First off, I will say this: I can never, ever, spell hors d'oeuvres properly. (This, despite the fact that I was the Galena Middle School spelling bee champ in the year nevermind.) I always have to look it up.
My inability to spell the word is disproportionate to my love of the culinary event, though. I have to give praise to my newly married cousin, Corinne, who nailed the hors d'oeuvres at her recent wedding to the handsome Adam.
At cocktail hour (another event that I love), servers unobtrusively made the rounds with the likes of: crab stuffed mushroom caps and mini muffulettas. I think she also had bacon wrapped shrimp or something delicious, but after the wedding day extravaganza, I was so hungry that I ate it and don't *exactly* recall. (Sorry, Rinnie.)
It occurred to me that this might be a good time to touch up on what exactly the clumsy phrase, "passed hors d'oeuvres," really means.
What exactly is a passed hors d'oeuvre, anyway?
Passed hors d'oeuvres are appetizers or "finger foods" that are served from a tray carried directly to guests at a social gathering, such as a cocktail party or reception. Also referred to as tray service or butler service, passed appetizers are an alternative to placing hors d'oeuvres on a stationary table or buffet line.
A few ground rules to remember with these sneaky snacks:
1. They should be finger foods. If you're in a fancy outfit and one hand is clutching your Chardonnay, it is imperative that your finger food be actual finger food. Don't give me something that I need two hands to eat. My brain will short-circuit and I won't know what to do. Say no, when I'm really hungry? Say yes, but then force me to stand there, awkwardly finishing my conversation, until I can jet to the nearest high top table to eat what is now cold? Mais non, mon amis.
As for some examples, I found some interesting ones. Chilled curry corn soup? Easy to down with one hand. (Granted, the server needs to linger for the cup, but otherwise, very apros pos.)
On the other hand, a mini salad in a glass? Cute, but it totally defeats the purpose. And let's be real. Don't you want foods that have a lot of carbs and cheese during cocktail hour? Salad comes later. When you have two hands, are seated, and are
enduring enjoying speeches or something.
2. They should not be messy. I think this goes without saying, but grease spots and chiffon don't mix well.
For instance, look at these ingenious sushi bites. I am in love.
On the other hand, I think, is these mussels. I adore mussels. If these guys have been detached from their shells, doctored up, and are being served in the shell for presentation, I'm in. If they have not been detached from their shells, I am out. N'est-ce pas?
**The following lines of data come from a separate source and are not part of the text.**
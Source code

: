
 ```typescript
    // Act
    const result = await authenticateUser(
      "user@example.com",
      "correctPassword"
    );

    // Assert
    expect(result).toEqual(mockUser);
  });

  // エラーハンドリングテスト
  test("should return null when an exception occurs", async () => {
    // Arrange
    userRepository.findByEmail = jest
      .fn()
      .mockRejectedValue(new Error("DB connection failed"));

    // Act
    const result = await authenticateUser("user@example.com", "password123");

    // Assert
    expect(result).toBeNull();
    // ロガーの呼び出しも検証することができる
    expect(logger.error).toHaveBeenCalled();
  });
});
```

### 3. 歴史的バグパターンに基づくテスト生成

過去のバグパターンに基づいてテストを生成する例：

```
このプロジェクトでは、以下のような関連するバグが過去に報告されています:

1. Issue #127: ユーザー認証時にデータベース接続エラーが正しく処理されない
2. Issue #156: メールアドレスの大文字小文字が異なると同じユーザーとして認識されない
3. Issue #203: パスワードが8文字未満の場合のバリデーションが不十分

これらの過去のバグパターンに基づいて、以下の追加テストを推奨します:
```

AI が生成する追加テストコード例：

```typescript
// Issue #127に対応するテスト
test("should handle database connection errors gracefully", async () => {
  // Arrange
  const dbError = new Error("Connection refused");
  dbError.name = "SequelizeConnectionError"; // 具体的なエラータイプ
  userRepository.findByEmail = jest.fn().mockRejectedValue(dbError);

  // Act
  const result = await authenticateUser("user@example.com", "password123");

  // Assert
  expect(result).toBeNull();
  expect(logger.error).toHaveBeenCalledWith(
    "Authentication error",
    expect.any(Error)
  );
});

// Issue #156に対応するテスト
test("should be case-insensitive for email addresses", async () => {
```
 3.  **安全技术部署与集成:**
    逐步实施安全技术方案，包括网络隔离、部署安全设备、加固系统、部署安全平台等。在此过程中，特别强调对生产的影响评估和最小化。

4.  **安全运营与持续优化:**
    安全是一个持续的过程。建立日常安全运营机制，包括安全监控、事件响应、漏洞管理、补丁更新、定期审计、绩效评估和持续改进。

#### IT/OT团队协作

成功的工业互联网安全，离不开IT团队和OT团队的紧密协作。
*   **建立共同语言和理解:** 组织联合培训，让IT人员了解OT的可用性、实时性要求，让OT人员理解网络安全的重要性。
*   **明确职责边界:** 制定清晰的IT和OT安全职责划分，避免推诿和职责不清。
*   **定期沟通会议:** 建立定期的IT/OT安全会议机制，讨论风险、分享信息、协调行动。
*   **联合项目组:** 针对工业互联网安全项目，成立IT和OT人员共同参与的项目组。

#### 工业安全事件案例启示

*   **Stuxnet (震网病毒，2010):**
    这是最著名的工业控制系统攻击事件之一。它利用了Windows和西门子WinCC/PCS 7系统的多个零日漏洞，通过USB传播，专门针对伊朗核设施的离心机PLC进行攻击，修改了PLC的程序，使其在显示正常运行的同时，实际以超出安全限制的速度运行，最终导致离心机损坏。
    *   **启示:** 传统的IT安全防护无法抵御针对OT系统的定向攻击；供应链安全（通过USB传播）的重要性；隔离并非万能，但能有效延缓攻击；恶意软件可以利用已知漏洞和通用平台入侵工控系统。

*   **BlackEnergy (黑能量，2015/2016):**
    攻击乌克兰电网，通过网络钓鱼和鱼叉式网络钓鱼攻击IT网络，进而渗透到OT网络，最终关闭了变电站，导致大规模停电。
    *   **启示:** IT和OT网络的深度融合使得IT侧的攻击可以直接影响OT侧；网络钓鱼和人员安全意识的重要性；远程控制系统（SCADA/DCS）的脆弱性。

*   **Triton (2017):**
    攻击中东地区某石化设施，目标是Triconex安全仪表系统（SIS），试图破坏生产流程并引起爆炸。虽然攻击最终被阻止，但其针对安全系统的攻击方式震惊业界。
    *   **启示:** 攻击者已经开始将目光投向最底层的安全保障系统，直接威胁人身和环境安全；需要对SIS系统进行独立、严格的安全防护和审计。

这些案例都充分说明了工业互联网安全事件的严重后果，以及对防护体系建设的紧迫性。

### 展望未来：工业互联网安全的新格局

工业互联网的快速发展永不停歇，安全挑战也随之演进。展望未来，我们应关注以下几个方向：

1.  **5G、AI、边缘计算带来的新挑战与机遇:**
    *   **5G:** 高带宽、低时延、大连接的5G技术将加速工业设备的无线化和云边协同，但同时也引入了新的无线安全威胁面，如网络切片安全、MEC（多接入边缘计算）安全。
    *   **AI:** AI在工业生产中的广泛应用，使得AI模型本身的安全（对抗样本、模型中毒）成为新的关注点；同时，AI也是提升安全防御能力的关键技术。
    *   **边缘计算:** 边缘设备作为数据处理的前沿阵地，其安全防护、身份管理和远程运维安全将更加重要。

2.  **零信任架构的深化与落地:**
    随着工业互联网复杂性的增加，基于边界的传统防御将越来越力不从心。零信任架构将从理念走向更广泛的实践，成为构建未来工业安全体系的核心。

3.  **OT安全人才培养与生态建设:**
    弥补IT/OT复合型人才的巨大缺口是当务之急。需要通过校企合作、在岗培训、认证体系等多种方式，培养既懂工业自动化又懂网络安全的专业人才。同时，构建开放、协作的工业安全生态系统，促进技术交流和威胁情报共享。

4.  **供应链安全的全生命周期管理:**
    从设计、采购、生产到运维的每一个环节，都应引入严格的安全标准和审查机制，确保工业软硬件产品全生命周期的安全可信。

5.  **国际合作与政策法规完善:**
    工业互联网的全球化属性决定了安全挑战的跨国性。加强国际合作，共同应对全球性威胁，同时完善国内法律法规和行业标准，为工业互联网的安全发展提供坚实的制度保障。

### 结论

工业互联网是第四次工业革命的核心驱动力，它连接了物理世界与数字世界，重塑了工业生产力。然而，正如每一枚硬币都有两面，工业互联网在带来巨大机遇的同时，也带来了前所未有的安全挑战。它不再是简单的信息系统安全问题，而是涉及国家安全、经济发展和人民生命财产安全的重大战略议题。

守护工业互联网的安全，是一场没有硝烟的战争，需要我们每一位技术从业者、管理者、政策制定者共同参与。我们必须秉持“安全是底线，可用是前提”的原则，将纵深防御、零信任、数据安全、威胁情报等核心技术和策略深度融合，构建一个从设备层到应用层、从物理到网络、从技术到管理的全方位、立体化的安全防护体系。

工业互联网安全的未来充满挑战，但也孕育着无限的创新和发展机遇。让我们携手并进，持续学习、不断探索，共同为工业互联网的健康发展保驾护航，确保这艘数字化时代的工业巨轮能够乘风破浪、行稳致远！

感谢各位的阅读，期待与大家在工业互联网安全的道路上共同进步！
3. Feel free to be creative. Corinne gets top marks for having mini muffulettas at her reception. It was a New Orleans celebration, through and through, and that really carried the message home. They were fun and delicious and totally appropriate.
That said, if someone wanted to invite me to an event where they served yellowfin tartar, I would not say no.
Or mini crab cakes. (You can take the girl out of Maryland...)
All in all, this is the time at an event when you want to encourage mingling, stave off hunger attacks, and keep everyone from getting too drunk because it's only cocktail hour, after all. A good appetizer, whether raw, cooked, on a spoon, or in phyllo, will accomplish that.
Hope your day has a mini crab cake in it. I really do.